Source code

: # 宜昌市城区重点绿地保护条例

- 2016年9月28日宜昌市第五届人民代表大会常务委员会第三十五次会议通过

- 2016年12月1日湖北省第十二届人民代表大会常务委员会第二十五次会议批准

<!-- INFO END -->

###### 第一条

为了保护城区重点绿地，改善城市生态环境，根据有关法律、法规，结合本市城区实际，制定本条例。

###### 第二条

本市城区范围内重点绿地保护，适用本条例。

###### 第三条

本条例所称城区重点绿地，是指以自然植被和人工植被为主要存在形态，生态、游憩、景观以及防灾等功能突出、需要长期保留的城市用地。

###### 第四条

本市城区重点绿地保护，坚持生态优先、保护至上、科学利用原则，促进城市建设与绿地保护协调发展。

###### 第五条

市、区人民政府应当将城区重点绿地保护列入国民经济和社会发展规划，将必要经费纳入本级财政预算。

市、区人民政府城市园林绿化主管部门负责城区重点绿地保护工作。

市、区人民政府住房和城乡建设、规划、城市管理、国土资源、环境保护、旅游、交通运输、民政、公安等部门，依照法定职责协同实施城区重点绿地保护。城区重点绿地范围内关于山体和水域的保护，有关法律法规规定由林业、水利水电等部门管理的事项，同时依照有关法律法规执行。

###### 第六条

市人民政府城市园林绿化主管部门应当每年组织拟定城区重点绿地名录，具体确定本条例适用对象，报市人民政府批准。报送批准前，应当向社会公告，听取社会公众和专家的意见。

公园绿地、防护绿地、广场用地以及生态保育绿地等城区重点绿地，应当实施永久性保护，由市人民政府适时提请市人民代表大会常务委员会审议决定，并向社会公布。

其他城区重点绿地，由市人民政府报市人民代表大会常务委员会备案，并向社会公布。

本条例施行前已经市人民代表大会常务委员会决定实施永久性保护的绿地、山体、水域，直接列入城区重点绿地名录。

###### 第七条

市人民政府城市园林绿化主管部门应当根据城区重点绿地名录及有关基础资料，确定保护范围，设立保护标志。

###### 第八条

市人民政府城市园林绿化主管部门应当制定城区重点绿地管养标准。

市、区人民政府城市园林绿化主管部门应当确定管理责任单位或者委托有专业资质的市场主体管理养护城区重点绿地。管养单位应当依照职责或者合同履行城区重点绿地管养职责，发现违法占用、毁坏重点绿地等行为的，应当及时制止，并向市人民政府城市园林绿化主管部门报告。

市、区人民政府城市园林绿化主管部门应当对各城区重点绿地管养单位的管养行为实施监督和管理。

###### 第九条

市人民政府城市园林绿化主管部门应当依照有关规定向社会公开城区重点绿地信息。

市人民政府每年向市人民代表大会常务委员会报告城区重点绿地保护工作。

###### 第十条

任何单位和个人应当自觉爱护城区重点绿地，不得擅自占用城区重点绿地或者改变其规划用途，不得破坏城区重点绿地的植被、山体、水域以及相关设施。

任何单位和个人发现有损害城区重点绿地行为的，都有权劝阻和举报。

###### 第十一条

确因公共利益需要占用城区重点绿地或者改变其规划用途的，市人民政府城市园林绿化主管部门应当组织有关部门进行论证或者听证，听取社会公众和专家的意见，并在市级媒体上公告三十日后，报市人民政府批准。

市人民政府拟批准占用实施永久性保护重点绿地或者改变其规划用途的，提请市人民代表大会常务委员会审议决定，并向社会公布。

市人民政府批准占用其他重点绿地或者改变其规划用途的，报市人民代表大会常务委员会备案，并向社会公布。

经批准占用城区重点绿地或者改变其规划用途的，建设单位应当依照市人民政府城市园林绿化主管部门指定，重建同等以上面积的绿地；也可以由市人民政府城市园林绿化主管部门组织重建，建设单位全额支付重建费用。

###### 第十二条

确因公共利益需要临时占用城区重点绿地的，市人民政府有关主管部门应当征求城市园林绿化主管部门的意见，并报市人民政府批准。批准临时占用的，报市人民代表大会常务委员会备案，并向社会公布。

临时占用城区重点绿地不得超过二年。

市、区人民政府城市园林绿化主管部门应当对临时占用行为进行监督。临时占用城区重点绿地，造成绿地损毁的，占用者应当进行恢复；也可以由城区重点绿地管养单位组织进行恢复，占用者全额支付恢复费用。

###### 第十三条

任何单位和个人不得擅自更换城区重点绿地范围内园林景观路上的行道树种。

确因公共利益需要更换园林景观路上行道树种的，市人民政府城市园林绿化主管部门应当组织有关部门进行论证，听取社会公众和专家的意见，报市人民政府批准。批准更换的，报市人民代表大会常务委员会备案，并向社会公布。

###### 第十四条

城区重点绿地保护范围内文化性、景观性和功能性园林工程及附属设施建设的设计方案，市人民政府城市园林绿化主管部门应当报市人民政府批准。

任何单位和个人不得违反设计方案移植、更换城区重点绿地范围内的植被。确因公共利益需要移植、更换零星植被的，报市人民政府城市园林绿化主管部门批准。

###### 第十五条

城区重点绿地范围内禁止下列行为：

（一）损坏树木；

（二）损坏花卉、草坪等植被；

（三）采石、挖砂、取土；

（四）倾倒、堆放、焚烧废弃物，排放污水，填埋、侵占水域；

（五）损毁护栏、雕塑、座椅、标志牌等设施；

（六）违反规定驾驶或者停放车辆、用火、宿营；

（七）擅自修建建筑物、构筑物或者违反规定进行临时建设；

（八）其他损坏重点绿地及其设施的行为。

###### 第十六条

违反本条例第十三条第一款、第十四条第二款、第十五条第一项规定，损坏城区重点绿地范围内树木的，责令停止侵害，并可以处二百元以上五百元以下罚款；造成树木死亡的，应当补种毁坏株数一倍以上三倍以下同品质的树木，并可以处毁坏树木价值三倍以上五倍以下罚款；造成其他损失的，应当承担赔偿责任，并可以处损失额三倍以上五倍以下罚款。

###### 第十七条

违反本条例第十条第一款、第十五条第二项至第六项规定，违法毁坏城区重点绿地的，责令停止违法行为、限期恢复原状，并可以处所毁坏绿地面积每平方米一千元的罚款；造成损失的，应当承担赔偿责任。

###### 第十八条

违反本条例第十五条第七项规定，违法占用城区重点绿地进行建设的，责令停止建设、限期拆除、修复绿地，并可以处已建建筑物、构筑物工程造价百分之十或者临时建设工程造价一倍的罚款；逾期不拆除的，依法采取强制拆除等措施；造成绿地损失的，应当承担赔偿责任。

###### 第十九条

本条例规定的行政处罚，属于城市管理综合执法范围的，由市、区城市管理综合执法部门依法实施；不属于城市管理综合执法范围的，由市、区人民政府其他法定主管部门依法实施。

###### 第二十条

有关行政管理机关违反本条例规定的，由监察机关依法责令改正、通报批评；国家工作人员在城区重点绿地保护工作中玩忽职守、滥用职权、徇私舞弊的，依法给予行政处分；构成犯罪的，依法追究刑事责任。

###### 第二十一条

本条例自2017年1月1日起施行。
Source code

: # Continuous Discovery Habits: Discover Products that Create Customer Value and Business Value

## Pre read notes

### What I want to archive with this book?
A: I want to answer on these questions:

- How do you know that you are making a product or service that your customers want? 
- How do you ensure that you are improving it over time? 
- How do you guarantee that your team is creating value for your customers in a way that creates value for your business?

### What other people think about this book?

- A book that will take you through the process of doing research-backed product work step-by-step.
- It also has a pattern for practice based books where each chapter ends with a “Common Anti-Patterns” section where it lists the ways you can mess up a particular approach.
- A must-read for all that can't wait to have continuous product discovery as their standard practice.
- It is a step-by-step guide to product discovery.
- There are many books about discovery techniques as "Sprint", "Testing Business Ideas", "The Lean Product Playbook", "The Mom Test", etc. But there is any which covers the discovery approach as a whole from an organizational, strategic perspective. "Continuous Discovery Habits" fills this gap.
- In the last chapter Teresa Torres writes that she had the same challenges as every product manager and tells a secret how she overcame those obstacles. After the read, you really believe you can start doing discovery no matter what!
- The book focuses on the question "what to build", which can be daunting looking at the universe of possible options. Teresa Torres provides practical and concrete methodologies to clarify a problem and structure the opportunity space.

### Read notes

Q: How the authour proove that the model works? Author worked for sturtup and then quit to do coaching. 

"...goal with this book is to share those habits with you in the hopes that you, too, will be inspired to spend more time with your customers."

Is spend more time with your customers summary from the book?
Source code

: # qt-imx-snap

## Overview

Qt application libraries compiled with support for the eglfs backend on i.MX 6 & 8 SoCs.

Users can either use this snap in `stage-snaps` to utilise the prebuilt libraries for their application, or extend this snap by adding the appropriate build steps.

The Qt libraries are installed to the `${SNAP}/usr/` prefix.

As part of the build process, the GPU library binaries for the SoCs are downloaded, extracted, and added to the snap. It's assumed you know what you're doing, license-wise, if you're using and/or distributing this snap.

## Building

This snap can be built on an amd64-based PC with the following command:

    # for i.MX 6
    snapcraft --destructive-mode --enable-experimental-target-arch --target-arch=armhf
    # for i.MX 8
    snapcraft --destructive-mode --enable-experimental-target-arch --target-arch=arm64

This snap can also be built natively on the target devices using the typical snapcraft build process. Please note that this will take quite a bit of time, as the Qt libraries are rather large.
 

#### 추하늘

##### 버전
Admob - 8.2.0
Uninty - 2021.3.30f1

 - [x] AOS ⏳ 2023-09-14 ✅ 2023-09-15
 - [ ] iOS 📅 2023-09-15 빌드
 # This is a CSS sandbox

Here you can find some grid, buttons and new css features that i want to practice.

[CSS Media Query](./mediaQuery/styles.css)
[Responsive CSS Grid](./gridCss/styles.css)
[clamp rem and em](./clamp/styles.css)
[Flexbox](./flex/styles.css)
+-------+
TASK DIRECTIONS: Taking the entries above, print exactly the lines starting at the line with "Is spend more" and ending at the line with "# for i.MX 8", both included.

EXERCISE SOLUTION:
Is spend more time with your customers summary from the book?
Source code

: # qt-imx-snap

## Overview

Qt application libraries compiled with support for the eglfs backend on i.MX 6 & 8 SoCs.

Users can either use this snap in `stage-snaps` to utilise the prebuilt libraries for their application, or extend this snap by adding the appropriate build steps.

The Qt libraries are installed to the `${SNAP}/usr/` prefix.

As part of the build process, the GPU library binaries for the SoCs are downloaded, extracted, and added to the snap. It's assumed you know what you're doing, license-wise, if you're using and/or distributing this snap.

## Building

This snap can be built on an amd64-based PC with the following command:

    # for i.MX 6
    snapcraft --destructive-mode --enable-experimental-target-arch --target-arch=armhf
    # for i.MX 8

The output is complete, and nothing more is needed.